__Problem to work on__
If a line of the material holds the string "Groat", please copy it.

__Data for the task__
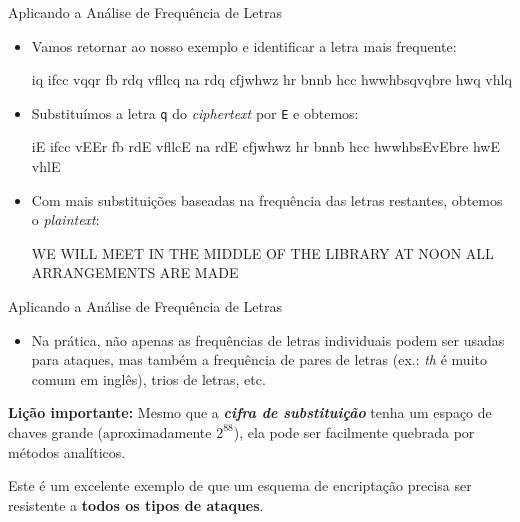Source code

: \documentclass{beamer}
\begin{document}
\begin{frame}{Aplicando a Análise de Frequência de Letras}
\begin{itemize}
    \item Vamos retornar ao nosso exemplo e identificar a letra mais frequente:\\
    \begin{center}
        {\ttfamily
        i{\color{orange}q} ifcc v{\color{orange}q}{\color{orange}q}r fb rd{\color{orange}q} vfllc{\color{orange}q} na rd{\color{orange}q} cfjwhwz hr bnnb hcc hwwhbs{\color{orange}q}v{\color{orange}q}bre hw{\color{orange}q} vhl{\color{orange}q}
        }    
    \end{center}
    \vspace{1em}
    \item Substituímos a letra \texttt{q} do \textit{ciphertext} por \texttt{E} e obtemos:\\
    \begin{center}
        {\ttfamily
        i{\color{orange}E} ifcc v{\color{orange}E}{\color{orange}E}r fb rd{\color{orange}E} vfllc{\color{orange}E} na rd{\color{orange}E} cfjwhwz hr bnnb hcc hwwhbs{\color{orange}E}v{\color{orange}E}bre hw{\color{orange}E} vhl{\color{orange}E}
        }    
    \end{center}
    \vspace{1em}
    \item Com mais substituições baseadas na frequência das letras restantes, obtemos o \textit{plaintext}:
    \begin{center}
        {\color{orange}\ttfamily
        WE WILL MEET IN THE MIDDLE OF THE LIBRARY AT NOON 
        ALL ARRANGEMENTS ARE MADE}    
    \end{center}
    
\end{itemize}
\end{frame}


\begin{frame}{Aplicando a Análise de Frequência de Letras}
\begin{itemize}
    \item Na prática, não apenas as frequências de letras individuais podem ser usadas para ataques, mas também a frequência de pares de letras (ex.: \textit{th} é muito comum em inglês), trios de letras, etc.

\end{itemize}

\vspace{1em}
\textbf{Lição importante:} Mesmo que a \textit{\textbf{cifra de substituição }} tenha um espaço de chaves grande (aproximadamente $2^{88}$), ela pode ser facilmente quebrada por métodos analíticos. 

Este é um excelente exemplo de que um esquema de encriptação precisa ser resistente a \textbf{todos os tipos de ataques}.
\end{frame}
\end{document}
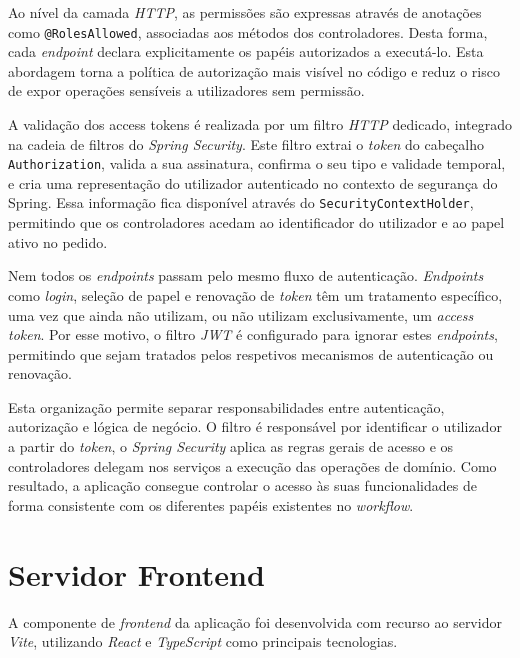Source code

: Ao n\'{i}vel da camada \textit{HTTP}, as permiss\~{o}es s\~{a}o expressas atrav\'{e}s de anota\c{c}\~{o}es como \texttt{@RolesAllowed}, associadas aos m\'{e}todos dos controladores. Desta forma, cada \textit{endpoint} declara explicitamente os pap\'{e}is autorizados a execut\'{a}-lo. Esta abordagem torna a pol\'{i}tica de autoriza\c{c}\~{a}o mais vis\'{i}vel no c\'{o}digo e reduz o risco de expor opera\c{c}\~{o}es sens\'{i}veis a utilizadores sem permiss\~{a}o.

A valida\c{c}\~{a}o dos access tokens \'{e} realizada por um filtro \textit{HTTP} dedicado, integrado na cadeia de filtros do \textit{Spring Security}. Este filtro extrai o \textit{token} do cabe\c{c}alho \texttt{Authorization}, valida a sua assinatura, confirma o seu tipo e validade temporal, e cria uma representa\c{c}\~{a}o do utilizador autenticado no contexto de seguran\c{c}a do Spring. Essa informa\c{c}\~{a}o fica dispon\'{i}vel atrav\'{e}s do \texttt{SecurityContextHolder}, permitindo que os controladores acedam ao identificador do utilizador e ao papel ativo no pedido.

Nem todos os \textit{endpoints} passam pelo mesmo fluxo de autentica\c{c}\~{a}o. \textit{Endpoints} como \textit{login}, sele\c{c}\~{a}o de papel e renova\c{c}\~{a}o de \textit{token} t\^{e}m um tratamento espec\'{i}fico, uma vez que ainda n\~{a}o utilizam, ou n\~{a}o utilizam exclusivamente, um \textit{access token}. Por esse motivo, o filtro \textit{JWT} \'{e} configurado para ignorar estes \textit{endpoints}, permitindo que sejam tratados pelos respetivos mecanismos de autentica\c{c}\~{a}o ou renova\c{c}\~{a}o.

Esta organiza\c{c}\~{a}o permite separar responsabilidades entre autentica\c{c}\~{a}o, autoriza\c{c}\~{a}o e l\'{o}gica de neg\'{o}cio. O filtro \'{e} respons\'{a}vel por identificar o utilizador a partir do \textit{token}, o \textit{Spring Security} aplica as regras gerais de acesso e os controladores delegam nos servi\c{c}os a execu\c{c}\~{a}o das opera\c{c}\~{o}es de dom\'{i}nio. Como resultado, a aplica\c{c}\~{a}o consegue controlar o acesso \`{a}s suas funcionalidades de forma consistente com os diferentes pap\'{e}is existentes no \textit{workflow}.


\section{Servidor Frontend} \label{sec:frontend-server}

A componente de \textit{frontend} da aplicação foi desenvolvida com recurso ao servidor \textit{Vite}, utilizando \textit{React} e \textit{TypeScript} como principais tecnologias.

---

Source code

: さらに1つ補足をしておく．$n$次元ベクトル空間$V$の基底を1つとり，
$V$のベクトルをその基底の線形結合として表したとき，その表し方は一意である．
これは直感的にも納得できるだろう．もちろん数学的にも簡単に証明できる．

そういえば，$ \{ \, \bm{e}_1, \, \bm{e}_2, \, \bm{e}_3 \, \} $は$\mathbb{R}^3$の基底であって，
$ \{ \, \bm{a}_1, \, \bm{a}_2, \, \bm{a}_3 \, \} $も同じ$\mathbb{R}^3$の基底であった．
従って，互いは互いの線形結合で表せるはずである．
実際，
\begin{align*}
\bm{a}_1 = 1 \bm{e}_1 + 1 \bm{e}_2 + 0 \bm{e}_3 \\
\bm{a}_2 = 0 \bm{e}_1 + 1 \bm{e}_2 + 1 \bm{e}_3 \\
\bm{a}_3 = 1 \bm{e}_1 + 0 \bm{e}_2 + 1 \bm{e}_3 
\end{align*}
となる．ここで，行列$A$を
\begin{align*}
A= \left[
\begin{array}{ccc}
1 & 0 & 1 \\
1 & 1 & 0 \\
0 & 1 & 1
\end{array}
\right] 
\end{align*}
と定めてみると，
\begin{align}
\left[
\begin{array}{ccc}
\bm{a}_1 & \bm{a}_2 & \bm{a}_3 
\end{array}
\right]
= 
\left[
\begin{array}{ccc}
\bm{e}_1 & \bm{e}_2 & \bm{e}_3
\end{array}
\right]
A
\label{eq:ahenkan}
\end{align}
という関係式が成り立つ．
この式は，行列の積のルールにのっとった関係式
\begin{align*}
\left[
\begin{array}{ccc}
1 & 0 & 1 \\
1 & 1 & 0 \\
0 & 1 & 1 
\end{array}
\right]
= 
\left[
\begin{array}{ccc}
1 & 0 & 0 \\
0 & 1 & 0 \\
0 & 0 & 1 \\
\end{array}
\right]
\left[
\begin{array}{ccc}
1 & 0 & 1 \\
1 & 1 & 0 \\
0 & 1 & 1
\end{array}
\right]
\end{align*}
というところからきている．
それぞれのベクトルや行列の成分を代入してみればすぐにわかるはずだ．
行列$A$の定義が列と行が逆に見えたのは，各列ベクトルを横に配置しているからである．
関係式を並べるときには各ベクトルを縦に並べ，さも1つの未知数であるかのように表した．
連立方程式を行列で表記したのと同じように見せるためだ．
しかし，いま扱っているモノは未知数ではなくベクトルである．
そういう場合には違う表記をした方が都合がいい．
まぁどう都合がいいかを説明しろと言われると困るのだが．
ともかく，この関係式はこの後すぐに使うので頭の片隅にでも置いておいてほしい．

* * *

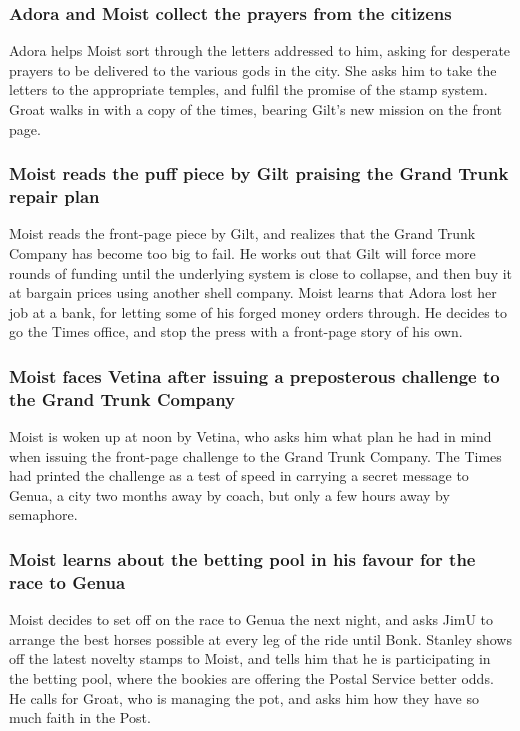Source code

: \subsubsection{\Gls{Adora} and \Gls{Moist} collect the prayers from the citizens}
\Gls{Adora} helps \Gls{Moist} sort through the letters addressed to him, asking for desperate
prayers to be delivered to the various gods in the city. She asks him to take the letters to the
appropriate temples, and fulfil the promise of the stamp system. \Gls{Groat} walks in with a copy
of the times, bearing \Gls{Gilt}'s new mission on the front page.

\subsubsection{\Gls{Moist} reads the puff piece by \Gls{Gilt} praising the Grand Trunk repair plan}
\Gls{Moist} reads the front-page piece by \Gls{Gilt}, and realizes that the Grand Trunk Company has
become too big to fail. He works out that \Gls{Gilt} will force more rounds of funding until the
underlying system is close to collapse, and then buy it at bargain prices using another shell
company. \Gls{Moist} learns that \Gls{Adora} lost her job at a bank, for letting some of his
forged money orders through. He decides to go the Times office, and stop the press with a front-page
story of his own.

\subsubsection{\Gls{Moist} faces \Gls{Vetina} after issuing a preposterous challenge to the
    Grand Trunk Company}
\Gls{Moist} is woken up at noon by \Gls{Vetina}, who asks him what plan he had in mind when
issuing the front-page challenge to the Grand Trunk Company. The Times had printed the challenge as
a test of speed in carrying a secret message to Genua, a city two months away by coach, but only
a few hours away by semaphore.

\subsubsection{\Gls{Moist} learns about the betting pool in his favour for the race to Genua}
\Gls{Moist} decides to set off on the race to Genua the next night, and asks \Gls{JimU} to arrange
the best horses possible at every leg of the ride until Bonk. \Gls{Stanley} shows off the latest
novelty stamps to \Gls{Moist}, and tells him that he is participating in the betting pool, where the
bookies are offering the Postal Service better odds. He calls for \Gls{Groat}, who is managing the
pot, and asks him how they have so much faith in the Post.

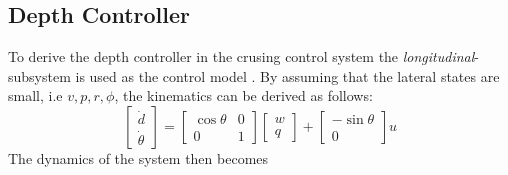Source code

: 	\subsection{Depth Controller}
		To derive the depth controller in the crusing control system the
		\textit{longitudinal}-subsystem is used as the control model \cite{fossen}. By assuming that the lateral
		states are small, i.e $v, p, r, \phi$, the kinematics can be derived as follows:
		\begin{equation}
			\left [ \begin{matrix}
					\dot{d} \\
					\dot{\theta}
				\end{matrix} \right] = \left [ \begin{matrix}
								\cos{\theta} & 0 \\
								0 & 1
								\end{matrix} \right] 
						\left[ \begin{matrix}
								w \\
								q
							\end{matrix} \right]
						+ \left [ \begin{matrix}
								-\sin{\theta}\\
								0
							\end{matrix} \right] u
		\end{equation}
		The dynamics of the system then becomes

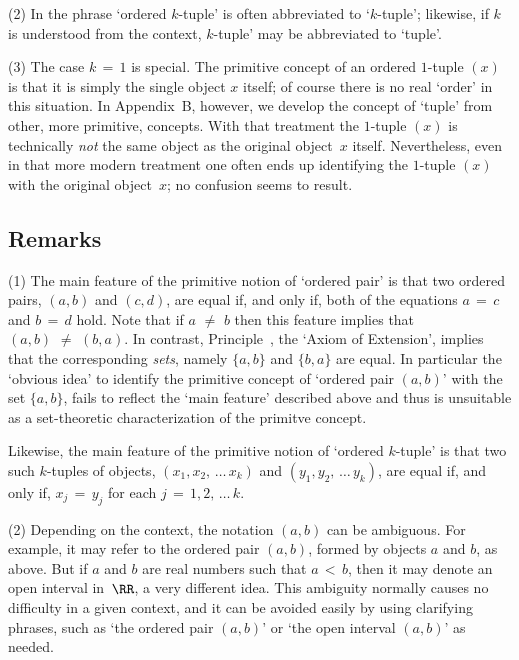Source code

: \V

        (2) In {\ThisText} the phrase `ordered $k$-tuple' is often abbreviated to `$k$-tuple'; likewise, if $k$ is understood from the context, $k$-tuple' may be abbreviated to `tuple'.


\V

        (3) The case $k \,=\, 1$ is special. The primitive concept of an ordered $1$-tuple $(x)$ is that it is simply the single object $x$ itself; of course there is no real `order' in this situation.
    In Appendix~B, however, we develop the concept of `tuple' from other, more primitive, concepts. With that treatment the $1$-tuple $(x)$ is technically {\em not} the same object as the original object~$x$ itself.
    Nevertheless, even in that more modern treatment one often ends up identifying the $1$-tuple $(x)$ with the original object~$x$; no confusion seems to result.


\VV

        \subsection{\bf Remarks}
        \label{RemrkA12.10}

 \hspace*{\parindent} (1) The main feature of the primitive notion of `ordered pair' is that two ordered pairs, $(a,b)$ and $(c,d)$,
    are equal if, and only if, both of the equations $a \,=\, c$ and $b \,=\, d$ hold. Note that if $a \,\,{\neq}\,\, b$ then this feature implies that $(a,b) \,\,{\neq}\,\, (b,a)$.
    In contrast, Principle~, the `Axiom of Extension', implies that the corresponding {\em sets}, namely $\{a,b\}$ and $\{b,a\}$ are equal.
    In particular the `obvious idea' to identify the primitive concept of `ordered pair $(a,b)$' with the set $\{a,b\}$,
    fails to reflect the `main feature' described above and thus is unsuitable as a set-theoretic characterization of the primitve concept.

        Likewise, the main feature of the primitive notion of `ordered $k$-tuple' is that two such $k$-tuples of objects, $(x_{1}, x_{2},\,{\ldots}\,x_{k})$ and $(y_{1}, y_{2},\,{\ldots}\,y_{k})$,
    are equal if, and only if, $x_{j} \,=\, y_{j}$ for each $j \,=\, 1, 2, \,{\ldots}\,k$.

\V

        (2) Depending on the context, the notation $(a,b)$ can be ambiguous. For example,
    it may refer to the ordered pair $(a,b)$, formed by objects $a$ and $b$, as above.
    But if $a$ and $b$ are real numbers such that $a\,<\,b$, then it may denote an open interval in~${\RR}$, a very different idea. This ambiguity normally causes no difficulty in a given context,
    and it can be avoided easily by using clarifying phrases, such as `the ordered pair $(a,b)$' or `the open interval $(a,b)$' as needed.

__Expected output__
appropriate temples, and fulfil the promise of the stamp system. \Gls{Groat} walks in with a copy
bookies are offering the Postal Service better odds. He calls for \Gls{Groat}, who is managing the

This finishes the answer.